BGA Policy Director Madeleine Doubek talks about the school funding crisis in her bi-weekly column for the Chicago Sun-Times.


For at least 25 years, we’ve been playing divide-and-conquer games over Illinois school funding, with our children as the dispensable collateral damage.

Twenty years ago, GOP Gov. Jim Edgar took up an idea to increase income taxes and decrease property taxes in an attempt to shift more school funding to the state. After all, our state constitution says the state has the “primary responsibility” for funding public education.

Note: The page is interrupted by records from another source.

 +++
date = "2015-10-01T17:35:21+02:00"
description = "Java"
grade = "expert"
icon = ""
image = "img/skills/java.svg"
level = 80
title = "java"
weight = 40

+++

Edgar worked with Democratic House Speaker Mike Madigan to get the controversial bill out of the House, but it died in the Senate because then-GOP Senate President James “Pate” Philip of suburban Wood Dale thought suburbanites would end up paying more for schooling Chicago and downstate children. Divide and conquer.

Edgar was asked what was in it for Philip. “Helping the 700,000 schoolchildren in this state who go to schools that don’t have the resources to provide a quality education,” he said back in 1997.

Now, we have Democrats holding on to a new school funding bill for two months and GOP Gov. Bruce Rauner rewriting it because he believes Chicago is getting a bailout. If Rauner and the Democrats don’t find a compromise soon, many school district officials say they will not be able to stay open this year.

All this comes on the heels of a two-year budget impasse during which our colleges and universities were starved of funding to the point of near death for several of them.

Time and again, Illinois children and young adults lose. The children and young adults who could be the future workers and taxpayers Illinois so desperately needs.